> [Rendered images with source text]
^^^^^^^^^^^^^^^^
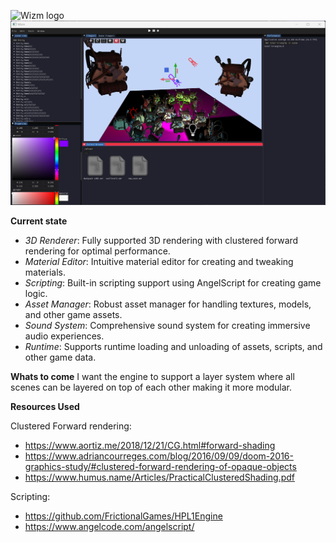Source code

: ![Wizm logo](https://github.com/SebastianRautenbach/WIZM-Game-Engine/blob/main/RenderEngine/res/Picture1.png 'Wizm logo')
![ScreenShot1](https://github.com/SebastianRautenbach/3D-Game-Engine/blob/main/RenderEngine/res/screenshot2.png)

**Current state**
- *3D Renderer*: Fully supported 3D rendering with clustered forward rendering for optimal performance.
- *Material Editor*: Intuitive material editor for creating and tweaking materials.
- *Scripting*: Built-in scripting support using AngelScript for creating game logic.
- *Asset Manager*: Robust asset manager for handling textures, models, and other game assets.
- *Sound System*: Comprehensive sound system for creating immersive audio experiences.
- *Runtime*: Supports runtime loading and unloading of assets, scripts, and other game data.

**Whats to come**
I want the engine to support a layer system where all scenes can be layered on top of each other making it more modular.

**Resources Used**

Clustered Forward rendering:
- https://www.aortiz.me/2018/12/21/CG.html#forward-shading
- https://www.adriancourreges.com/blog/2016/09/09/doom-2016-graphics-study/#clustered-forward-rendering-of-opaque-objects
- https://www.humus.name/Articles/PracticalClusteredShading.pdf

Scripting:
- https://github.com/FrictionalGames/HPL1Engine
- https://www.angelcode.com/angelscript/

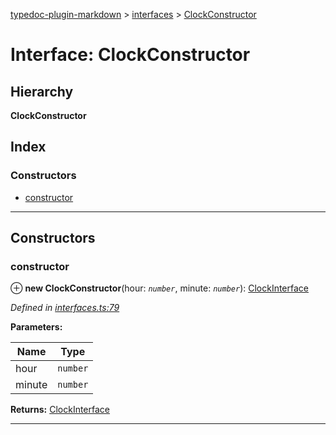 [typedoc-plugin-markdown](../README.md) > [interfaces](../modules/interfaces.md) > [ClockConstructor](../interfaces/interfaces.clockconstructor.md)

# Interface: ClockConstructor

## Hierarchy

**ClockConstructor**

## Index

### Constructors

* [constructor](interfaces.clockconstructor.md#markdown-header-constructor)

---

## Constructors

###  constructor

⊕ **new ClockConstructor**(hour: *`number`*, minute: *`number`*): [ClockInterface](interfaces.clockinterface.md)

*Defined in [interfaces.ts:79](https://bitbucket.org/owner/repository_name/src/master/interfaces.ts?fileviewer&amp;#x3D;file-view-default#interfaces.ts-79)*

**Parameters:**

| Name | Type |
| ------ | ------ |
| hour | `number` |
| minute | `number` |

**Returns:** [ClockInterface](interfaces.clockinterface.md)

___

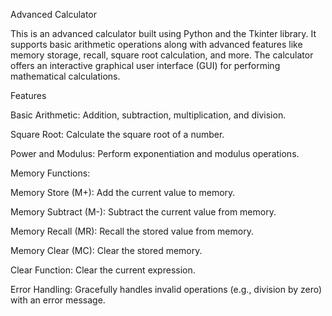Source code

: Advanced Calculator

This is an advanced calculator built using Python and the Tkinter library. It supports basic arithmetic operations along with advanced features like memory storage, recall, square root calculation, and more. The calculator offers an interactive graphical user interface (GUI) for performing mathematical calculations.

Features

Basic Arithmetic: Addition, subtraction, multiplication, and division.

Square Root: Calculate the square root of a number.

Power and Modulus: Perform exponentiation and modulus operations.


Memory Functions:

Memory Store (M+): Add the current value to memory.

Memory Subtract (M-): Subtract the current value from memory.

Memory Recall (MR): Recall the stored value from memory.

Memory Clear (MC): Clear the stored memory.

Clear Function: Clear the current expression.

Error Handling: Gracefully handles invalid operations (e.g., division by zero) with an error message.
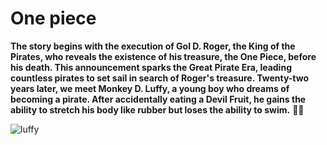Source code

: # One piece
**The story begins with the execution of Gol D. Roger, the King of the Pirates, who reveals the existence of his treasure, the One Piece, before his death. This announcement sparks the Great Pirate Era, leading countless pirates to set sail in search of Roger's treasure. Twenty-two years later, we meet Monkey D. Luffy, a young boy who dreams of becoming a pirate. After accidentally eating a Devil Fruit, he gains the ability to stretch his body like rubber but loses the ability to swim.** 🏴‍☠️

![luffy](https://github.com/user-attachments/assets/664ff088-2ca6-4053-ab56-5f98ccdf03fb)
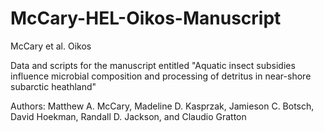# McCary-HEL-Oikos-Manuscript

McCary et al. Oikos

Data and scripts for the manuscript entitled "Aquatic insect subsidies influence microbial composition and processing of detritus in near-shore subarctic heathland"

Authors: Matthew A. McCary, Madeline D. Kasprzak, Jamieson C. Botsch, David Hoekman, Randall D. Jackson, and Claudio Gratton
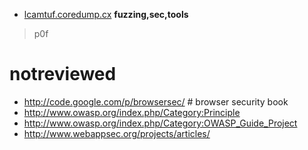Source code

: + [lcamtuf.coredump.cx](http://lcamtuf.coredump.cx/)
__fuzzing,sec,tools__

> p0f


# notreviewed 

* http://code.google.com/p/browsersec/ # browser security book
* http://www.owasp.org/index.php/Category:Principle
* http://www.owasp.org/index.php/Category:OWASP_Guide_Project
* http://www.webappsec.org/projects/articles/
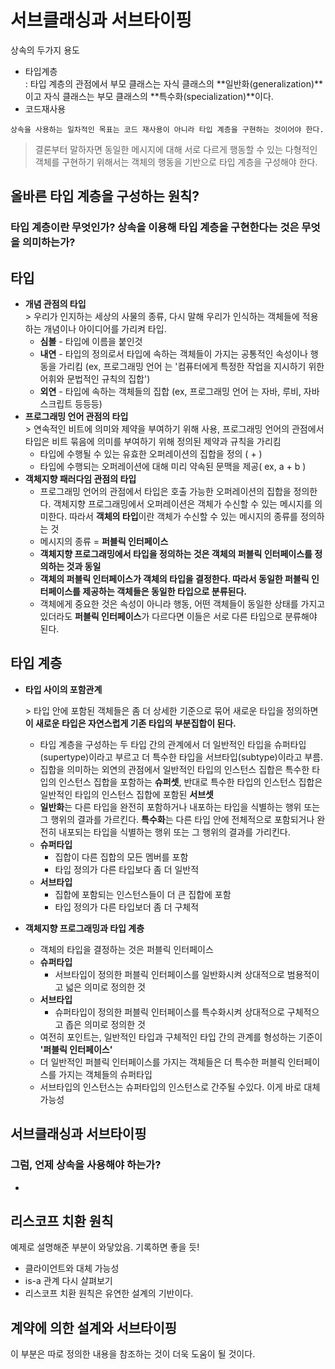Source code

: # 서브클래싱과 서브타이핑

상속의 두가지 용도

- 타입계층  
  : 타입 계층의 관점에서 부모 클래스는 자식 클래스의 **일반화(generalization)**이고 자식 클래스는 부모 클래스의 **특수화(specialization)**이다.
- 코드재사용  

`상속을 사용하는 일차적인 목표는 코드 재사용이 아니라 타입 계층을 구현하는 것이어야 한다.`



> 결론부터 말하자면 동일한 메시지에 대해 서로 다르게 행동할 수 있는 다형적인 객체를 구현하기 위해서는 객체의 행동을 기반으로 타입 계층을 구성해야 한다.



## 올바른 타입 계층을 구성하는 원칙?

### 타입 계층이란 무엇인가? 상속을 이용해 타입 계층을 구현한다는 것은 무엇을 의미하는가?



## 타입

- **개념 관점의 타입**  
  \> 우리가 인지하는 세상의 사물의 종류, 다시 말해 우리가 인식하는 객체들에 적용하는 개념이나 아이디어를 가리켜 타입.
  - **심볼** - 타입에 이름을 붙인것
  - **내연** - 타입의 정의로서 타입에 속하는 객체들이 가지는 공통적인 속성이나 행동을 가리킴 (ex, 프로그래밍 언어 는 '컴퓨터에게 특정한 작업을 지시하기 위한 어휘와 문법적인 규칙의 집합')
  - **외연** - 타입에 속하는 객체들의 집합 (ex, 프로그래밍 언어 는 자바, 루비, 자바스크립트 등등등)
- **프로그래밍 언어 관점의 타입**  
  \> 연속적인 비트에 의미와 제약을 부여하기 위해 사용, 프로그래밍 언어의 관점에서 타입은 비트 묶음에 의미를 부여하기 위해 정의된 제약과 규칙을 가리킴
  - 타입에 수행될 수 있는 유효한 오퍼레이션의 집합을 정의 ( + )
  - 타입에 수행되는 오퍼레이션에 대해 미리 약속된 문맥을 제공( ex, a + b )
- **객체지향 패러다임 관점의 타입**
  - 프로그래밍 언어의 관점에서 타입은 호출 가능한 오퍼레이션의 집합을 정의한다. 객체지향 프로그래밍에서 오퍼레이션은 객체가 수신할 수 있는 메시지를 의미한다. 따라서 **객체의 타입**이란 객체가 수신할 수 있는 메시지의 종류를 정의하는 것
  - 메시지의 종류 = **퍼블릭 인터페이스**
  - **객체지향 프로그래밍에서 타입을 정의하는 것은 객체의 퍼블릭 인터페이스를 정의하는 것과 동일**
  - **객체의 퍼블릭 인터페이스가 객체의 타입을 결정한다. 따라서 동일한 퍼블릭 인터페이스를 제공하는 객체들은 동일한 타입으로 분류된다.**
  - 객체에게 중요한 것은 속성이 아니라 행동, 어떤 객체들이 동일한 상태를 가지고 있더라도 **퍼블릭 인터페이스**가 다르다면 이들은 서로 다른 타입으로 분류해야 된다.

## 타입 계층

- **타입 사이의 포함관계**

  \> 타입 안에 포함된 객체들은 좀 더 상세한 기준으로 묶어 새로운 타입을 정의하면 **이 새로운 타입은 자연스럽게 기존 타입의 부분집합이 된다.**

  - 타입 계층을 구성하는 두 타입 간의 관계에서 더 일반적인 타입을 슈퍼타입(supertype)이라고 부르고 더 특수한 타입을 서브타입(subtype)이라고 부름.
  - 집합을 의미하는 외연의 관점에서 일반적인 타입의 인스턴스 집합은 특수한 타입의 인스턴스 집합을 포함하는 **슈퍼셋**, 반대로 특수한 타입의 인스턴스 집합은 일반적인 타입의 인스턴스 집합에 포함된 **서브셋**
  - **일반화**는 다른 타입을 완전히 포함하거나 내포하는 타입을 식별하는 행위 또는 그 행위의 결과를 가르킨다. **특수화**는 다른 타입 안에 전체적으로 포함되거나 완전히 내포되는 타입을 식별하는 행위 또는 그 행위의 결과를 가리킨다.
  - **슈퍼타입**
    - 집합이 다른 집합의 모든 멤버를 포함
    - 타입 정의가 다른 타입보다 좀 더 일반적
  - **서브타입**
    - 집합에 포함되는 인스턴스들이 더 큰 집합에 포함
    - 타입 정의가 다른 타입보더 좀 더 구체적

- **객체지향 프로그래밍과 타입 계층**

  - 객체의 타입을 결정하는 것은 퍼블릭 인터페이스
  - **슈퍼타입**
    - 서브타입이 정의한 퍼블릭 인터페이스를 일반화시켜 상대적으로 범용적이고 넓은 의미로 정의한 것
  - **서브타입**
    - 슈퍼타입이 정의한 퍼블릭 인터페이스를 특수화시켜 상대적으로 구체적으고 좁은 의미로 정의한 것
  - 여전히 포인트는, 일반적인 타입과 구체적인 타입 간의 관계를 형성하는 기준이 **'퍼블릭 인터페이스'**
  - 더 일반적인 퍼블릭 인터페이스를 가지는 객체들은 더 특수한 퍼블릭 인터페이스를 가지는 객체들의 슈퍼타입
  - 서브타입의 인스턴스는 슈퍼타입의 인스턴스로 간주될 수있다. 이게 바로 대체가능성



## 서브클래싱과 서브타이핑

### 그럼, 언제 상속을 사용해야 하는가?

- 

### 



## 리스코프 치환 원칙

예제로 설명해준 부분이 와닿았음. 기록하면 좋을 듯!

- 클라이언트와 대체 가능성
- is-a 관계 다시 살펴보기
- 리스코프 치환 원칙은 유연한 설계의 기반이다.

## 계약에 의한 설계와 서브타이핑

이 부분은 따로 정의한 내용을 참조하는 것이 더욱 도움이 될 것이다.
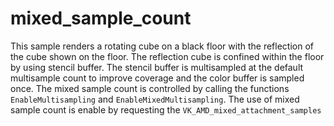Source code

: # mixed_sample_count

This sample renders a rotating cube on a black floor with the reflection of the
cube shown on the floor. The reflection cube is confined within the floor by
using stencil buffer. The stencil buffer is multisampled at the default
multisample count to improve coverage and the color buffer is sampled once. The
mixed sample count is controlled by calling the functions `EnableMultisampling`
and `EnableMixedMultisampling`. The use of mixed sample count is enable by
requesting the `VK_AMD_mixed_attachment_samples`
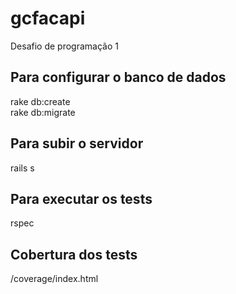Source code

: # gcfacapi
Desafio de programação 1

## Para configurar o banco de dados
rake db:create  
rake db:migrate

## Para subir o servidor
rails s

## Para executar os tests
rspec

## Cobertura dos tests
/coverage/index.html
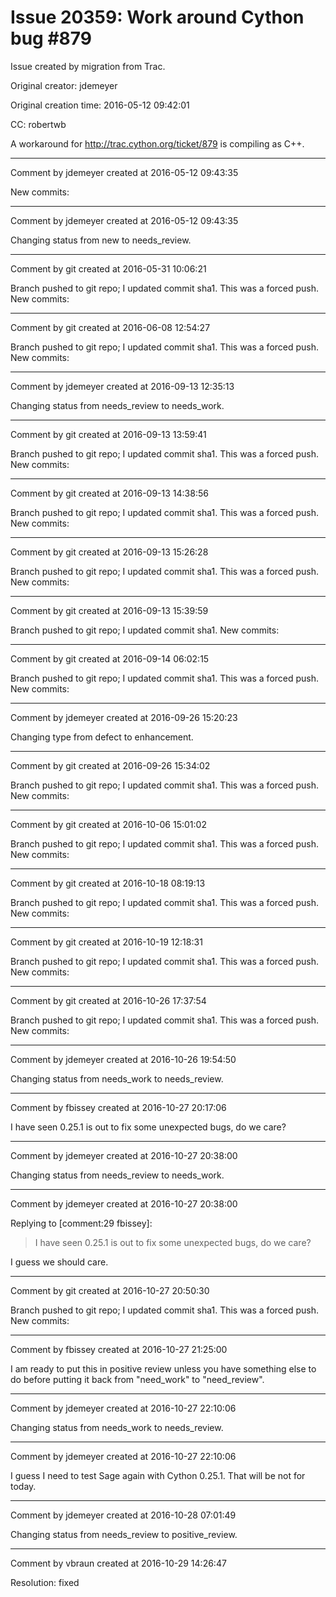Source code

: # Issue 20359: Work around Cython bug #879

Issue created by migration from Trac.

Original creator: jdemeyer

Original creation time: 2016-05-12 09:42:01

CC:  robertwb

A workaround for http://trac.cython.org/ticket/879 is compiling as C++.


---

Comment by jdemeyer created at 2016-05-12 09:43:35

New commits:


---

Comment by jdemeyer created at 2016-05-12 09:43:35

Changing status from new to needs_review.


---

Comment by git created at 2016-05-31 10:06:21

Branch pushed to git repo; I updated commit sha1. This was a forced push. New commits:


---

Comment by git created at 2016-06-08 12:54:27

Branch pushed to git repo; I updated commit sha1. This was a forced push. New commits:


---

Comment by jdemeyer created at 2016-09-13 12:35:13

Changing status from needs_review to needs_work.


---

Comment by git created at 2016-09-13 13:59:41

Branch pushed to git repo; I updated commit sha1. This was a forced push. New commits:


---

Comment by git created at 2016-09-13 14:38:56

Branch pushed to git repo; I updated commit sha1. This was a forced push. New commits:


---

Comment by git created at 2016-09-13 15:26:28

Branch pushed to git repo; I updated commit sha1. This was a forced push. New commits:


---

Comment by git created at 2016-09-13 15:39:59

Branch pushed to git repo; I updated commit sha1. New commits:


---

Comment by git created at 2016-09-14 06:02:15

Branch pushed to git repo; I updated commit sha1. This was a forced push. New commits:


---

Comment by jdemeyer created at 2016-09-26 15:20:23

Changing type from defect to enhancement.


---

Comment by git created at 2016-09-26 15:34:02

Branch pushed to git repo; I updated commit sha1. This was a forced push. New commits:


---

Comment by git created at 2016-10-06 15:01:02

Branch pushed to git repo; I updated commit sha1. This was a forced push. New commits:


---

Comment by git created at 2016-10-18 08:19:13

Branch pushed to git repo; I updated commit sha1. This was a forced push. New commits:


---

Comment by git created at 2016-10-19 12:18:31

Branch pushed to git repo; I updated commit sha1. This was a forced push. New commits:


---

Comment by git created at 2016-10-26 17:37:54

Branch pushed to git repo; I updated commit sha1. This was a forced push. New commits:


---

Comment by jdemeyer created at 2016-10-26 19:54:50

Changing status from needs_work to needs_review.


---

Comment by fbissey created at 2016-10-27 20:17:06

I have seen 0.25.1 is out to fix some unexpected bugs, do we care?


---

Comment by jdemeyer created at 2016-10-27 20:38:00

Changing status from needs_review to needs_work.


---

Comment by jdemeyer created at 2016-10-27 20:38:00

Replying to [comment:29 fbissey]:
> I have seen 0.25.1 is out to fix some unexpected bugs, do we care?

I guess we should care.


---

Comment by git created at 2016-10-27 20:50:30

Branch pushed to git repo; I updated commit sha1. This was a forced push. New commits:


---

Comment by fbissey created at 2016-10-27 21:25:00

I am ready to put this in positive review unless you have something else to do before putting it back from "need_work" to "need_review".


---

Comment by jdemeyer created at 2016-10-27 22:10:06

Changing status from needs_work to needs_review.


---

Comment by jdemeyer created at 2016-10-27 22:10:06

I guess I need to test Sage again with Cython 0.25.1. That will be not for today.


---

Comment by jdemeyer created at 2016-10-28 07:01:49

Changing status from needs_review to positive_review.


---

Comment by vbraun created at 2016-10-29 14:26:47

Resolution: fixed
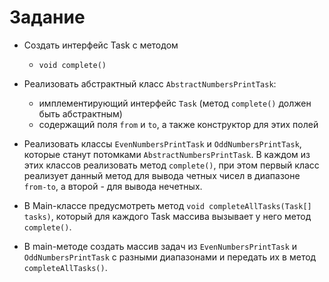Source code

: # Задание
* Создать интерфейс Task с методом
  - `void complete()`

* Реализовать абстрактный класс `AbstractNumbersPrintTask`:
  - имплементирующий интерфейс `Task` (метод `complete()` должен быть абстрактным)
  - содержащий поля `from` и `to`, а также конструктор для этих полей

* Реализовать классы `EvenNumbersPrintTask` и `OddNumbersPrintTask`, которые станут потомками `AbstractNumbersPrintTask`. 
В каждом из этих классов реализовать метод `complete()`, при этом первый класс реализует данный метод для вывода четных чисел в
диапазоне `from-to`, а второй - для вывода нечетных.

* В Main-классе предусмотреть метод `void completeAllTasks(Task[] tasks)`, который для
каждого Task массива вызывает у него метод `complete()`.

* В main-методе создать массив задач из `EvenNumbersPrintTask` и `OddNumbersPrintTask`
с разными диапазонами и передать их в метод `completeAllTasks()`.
^^^^^^^^^^^^^^^^
> [Activity] Starting with the first line of the data above and ending with the line containing "- *Material Editor*: Intuitive", please restate every line exactly, leaving images out.

> [Answer to the exercise]
Source code

: ![Wizm logo](https://github.com/SebastianRautenbach/WIZM-Game-Engine/blob/main/RenderEngine/res/Picture1.png 'Wizm logo')
![ScreenShot1](https://github.com/SebastianRautenbach/3D-Game-Engine/blob/main/RenderEngine/res/screenshot2.png)

**Current state**
- *3D Renderer*: Fully supported 3D rendering with clustered forward rendering for optimal performance.
- *Material Editor*: Intuitive material editor for creating and tweaking materials.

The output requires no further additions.